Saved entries
•••••

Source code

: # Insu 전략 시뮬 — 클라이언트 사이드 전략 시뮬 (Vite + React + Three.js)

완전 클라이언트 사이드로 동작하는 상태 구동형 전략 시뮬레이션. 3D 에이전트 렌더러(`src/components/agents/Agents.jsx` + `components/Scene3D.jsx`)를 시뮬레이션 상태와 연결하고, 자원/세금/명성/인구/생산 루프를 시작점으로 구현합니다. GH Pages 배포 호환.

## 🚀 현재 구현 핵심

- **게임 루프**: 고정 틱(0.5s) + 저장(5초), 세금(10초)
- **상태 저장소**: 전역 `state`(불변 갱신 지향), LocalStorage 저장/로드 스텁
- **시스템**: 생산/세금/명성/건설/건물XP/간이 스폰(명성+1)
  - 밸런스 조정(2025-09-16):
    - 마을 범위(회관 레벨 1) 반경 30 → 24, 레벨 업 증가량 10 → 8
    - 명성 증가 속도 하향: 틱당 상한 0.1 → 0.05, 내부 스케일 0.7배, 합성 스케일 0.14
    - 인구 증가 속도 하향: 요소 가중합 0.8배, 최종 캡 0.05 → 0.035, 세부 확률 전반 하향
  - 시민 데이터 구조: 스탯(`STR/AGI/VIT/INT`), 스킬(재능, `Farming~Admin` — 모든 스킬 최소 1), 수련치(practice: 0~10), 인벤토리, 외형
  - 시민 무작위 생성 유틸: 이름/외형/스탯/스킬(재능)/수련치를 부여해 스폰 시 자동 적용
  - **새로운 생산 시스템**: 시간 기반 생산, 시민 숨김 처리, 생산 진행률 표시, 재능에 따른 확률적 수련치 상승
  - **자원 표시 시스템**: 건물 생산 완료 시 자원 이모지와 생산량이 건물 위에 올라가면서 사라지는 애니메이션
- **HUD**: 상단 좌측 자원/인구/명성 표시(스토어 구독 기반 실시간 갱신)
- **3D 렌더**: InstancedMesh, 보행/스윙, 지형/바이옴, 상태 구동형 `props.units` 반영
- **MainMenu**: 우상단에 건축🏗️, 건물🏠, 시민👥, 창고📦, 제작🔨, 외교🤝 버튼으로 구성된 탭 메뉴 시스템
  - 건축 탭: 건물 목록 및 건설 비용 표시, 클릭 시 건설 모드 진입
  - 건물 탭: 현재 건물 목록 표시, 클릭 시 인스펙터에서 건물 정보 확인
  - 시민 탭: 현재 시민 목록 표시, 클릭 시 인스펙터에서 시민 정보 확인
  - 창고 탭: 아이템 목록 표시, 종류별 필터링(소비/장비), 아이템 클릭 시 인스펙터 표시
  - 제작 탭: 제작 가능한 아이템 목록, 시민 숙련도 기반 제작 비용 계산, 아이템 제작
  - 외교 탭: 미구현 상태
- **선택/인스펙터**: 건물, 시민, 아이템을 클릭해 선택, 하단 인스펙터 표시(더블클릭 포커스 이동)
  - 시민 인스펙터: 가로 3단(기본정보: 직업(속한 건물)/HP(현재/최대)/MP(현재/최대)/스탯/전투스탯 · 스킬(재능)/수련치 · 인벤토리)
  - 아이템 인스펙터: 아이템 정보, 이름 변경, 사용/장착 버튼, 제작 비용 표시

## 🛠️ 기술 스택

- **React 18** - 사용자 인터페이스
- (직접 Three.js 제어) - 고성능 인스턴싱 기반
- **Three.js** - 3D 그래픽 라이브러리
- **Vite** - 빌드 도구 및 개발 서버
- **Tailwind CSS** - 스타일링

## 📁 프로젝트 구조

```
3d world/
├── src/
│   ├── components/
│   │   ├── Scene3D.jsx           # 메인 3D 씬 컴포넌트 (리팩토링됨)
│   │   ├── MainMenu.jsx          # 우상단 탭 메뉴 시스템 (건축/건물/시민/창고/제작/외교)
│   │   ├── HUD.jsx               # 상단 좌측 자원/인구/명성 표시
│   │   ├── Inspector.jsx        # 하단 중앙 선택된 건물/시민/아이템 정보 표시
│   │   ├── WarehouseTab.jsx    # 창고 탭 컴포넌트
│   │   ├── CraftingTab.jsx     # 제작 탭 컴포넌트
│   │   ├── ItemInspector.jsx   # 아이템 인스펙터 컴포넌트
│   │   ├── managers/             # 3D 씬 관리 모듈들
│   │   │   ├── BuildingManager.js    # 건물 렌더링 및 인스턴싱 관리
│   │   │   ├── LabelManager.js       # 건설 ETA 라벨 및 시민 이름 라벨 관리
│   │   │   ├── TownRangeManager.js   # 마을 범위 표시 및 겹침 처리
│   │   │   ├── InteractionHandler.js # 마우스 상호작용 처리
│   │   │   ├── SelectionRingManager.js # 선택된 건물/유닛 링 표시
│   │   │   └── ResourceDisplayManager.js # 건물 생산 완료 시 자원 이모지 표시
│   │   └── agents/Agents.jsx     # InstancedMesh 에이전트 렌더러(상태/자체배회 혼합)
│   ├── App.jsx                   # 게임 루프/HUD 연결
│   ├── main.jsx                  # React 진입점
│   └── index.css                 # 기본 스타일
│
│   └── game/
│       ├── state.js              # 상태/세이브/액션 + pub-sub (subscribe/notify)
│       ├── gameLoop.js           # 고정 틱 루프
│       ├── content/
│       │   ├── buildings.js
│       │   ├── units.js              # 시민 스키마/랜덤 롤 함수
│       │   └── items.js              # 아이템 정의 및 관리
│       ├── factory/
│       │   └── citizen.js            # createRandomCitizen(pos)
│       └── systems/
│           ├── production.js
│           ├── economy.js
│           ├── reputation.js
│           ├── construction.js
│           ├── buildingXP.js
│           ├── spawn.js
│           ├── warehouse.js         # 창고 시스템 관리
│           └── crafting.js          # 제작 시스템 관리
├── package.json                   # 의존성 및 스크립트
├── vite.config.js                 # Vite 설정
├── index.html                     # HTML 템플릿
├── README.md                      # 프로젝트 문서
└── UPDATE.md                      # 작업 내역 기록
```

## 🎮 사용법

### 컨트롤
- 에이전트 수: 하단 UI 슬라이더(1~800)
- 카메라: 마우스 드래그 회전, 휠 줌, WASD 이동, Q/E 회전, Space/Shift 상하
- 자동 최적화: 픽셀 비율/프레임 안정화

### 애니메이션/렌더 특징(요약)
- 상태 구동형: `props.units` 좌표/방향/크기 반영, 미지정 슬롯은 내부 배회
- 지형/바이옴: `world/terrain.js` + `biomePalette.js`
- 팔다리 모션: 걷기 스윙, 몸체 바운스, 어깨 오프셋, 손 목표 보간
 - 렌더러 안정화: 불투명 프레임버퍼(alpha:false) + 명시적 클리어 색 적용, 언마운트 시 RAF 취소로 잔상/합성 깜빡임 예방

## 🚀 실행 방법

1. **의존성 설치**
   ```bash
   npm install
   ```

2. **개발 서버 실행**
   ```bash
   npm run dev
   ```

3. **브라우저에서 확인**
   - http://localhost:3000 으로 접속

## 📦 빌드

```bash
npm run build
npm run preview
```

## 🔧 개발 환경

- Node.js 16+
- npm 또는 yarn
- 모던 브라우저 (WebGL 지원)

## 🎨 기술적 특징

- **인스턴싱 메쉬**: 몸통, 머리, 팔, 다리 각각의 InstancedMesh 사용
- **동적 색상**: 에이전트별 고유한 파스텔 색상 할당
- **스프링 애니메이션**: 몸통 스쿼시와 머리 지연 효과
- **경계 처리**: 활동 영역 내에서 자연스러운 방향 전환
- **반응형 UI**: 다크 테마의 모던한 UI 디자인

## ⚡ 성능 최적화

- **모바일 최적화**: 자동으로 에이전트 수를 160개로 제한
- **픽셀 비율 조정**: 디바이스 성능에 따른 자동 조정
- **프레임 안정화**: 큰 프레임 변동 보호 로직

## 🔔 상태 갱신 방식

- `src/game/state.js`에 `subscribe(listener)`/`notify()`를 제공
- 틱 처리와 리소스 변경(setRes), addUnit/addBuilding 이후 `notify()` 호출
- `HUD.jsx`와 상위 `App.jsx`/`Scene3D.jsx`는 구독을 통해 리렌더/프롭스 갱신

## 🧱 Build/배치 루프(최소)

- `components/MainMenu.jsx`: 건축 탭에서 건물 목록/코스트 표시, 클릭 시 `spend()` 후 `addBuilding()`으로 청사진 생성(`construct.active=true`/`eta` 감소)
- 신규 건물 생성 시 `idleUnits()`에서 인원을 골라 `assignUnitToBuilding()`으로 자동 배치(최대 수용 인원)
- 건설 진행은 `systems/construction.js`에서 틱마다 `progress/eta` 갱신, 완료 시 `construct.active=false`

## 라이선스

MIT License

•••••

◆ Work task: Apply a filter for "Three" to the data above, then copy each line that matches.

◆ Exercise answer:
: # Insu 전략 시뮬 — 클라이언트 사이드 전략 시뮬 (Vite + React + Three.js)
- (직접 Three.js 제어) - 고성능 인스턴싱 기반
- **Three.js** - 3D 그래픽 라이브러리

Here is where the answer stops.